There are other approaches that can nudge people to reflect. I heard of an event recently where people could select from the full range of options—vegan, vegetarian, and meat. The options that included animal products were given as “vegetarian (probably contains congealed bovine mammary secretions)” and for the non-vegan and non-vegetarian option: “(cancer and heart-disease promoting) flesh of an exploited, tortured dead animal.”
Despite that these descriptions are true, and so this offers a more aggressive way of challenging people, this would not be my approach. As I heard Buffy Sainte-Marie say in a wonderful interview the other day about her approach to challenging people through her music to consider colonialism and the colonizing impact on Indigenous peoples, “you don’t have to deliver the news in an enema.” Back in the early days of her career her mostly white audiences had never considered these things before. She saw no value in shaming them for what they had no occasion to know. It resonated with me when she said that.
There is nothing shaming in simply defaulting to plant-based options. And yet it still brings with it a considered moral valence that could nudge a receptive audience to reflect on what they may not have reflected on before. It’s not just a matter of catering to people’s preferences. In some general sense, there are lots of vegans (not all) who would “prefer” to eat meat if there was a non-exploitative, cruelty-free way to get it (and perhaps there is not).
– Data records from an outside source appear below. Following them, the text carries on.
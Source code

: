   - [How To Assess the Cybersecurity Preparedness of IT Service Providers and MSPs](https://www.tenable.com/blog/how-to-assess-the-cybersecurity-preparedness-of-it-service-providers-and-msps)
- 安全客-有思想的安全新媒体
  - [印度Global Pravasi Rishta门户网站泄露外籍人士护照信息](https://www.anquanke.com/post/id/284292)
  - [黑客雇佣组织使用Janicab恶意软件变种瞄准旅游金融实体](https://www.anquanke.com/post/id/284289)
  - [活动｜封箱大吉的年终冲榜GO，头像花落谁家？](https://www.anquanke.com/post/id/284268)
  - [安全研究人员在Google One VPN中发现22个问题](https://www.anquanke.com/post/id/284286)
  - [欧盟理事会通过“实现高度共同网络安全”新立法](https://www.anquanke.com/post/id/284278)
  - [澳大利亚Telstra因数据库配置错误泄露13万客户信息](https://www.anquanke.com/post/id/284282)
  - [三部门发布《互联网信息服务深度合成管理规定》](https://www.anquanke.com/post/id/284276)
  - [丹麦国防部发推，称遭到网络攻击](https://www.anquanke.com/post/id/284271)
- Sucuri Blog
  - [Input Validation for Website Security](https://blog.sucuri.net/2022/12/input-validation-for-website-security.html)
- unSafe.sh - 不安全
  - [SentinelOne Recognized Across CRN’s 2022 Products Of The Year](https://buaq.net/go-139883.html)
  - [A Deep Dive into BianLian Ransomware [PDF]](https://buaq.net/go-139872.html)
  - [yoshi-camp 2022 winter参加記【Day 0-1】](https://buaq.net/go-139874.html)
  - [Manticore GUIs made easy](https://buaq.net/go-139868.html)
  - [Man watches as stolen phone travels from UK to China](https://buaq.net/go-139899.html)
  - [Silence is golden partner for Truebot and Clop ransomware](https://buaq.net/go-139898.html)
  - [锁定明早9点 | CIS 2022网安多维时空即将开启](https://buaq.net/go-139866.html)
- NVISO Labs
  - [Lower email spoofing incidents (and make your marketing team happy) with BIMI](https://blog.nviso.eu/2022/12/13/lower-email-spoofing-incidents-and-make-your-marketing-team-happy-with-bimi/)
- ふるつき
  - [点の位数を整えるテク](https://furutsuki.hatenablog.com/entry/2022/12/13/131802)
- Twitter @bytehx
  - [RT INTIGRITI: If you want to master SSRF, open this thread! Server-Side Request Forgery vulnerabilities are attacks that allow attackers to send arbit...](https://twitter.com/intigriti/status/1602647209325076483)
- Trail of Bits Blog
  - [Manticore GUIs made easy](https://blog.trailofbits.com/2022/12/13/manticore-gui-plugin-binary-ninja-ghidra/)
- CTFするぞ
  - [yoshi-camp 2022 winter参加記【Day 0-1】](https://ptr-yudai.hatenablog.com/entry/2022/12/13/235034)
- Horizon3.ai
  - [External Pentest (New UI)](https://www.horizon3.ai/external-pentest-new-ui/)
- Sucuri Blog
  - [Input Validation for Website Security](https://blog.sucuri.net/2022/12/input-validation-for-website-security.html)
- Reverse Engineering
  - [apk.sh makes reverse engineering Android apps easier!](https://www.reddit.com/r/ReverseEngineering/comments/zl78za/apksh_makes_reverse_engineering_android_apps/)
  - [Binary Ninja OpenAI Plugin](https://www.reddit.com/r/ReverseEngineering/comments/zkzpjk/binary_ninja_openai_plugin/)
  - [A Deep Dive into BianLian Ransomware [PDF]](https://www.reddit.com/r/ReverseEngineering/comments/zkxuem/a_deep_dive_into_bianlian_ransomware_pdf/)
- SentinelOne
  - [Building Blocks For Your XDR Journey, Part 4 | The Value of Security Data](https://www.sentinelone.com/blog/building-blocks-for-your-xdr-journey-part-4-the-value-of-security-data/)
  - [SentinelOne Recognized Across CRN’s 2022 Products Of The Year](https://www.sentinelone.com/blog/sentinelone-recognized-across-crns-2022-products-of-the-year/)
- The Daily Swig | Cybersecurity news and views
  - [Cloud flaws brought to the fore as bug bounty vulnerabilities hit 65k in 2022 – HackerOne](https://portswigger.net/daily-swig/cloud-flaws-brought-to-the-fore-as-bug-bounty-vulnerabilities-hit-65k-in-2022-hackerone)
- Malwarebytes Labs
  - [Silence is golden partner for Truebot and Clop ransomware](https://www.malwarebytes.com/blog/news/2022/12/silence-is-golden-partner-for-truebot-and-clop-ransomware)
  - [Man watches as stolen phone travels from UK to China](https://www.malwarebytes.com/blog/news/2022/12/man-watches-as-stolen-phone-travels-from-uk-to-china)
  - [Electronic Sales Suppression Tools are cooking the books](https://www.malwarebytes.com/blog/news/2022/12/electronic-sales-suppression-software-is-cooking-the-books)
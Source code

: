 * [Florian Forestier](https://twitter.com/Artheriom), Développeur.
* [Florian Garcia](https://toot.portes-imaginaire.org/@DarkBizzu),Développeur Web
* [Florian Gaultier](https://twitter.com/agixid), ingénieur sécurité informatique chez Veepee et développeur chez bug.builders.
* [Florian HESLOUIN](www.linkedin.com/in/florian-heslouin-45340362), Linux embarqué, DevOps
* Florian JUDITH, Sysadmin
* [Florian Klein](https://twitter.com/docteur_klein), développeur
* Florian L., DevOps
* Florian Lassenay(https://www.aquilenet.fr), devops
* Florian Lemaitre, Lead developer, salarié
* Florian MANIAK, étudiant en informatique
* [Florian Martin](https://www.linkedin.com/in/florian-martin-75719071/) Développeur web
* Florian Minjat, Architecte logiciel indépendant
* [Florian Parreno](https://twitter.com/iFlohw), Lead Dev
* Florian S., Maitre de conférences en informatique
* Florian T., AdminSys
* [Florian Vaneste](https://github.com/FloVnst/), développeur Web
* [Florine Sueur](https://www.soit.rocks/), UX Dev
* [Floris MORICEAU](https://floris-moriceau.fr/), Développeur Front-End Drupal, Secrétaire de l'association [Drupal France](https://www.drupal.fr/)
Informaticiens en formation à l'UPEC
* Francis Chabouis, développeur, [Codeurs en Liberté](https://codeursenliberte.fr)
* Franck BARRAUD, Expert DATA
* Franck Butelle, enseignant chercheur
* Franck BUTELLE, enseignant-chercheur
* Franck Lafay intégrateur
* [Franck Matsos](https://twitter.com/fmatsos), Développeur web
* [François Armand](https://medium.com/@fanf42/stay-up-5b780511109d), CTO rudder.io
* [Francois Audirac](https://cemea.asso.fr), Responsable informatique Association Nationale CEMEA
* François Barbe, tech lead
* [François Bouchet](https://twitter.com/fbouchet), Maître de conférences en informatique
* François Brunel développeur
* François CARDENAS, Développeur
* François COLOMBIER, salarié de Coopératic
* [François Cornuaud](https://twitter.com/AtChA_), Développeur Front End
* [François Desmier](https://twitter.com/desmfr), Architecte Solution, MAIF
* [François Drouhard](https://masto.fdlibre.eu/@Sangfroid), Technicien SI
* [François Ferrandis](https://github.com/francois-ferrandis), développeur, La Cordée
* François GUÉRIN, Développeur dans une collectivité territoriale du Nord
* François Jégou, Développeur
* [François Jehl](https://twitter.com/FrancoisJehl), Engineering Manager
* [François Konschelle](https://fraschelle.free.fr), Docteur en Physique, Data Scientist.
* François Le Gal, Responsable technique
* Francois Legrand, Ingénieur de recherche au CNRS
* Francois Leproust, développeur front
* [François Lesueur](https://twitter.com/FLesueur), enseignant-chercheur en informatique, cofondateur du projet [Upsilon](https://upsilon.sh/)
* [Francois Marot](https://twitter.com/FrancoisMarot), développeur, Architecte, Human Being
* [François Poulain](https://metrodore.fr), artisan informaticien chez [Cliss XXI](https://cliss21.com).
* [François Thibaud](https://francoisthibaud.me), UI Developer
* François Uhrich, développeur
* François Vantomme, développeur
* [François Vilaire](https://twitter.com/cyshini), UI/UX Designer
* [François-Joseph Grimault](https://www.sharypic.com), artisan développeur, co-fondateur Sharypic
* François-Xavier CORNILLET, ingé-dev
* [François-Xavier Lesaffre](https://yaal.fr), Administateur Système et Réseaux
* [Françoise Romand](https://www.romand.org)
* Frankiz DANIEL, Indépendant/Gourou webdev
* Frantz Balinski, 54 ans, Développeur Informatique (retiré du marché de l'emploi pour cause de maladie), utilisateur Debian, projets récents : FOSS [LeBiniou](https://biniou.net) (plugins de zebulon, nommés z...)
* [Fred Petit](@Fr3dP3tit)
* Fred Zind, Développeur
Especially at conferences where social justice and ethics are of concern, it makes sense not to offer meat-based catering options.
It’s a welcome trend that I hope to see continue, not because I want to have a decent meal myself (though I do), but because I want more people to experience good vegan catering and come away satisfied and thinking it’s not impossible.
So bravo to the organizers of the International Social Ontology Society Conference in Stockholm!